When confronted, the White House told NOTUS it was an error — that the site "aggregates directly from arrest reports and pulls data directly from DHS, which initially included a handful of non-immigration Homeland Security Investigation arrests."
A handful. Then explain why, after that statement, Wired found the site had deleted 270,214 records in the updated version. That is NOT a handful.
As of Friday afternoon, according to NOTUS, "United States" was still listed as a country of origin for arrestees in Washington D.C., New York City, Los Angeles, Miami, and more.
The Typos Are Embarrassing
NOTUS catalogued the spelling errors directly from ICE arrest reports aggregated on the site:
- "New Orleabs," Louisiana
- "Baltomore," Maryland
- "Minneapolois," Minnesota
- "Miamimi" and "West Palm Beacj," Florida
- An arrest for "gambling" listed in the "District Of Colombia, DC"
Those aren't typos from a press intern. Those are errors pulled directly from official ICE arrest reports — which means the underlying data ICE is generating has quality control problems.
The same city appears under multiple names in the database. NOTUS found 28 arrests listed for "District of Columbia, DC," three for "District Of Columbia, WA," and 1,827 for "Washington, DC." That kind of inconsistency makes any aggregate count unreliable.
What the Data Actually Shows
Wired noted that more than one-fifth of locations flagged on the site show NO criminal charges recorded for the arrestees. In over 3,100 locations, the listed offense is simply "Immigration" — meaning being in the country illegally, full stop.

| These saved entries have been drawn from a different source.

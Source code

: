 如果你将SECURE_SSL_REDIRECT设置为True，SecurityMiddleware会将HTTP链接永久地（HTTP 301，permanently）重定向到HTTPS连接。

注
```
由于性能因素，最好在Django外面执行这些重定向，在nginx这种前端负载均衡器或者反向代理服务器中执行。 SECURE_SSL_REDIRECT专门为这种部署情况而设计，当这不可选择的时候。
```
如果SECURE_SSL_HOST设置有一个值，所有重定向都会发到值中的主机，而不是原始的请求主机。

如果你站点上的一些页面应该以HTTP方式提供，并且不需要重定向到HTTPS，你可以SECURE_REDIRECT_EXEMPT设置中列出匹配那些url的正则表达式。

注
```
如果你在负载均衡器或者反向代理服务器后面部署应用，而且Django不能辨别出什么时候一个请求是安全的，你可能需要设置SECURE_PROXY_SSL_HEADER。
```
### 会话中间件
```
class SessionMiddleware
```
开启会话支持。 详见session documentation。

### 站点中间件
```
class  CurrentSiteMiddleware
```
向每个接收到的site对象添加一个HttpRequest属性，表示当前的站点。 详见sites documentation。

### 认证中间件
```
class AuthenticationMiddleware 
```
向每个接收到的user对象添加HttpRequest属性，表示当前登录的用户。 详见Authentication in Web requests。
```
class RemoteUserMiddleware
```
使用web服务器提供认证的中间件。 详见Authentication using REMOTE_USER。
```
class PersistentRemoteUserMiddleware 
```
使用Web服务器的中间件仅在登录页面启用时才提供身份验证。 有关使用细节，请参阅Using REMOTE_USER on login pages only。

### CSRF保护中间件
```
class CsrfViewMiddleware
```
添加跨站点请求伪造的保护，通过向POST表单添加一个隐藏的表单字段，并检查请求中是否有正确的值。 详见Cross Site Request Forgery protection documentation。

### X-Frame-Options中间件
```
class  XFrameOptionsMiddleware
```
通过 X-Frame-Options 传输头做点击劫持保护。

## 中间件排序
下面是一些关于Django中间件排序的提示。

In 1,082 locations — including Chicago and Minneapolis — at least one listed offense is "Public Peace," which covers things like disorderly conduct and unlawful assembly. That is a far cry from the murderers and cartel members the administration highlights in press conferences.
The Trump administration has consistently claimed ICE targets the "worst of the worst." The Deportation Data Project's April 2026 report found that ICE arrests of people with zero criminal convictions have skyrocketed compared to the six months before Trump took office. ProPublica previously reported that immigration agents have held or detained more than 170 U.S. citizens.
Aliens.gov was supposed to counter that narrative. It ended up confirming it.
Critical Data Problems Overlooked
Wired and other outlets are doing legitimate data journalism here — the numbers they found are real problems and deserve scrutiny.
But most mainstream coverage is fixating on the UFO gimmick and the "dehumanizing" framing while glossing over a separate, harder question: Why is ICE's underlying data this sloppy?
Misspelled cities and duplicate location entries aren't just embarrassing web design — they suggest the agency's record-keeping infrastructure has serious problems. If the data feeding a public-facing government website is this unreliable, what does that say about the accuracy of deportation orders, detainee records, and citizenship verification?
Puerto Rico also gets a special mention: Wired found the site mapped Puerto Rico as a separate foreign jurisdiction and, in one row, listed Puerto Rico itself among the foreign countries of origin. Puerto Ricans are American citizens by birth. There's no diplomatic way to describe that — it's a factual error on a government website about immigration enforcement.
The Launch and Fallout
The White House wanted a viral moment. They got one — just not the kind they planned.
Aliens.gov launched with inflated arrest numbers, U.S. citizens listed as immigration arrests, a country of origin column that says "United States," city names that look like autocorrect failures, and a silent deletion of over a quarter-million records after journalists started asking questions.
If this is the data driving immigration enforcement policy, regular Americans — citizen and non-citizen alike — should be asking hard questions about what else is wrong in those files.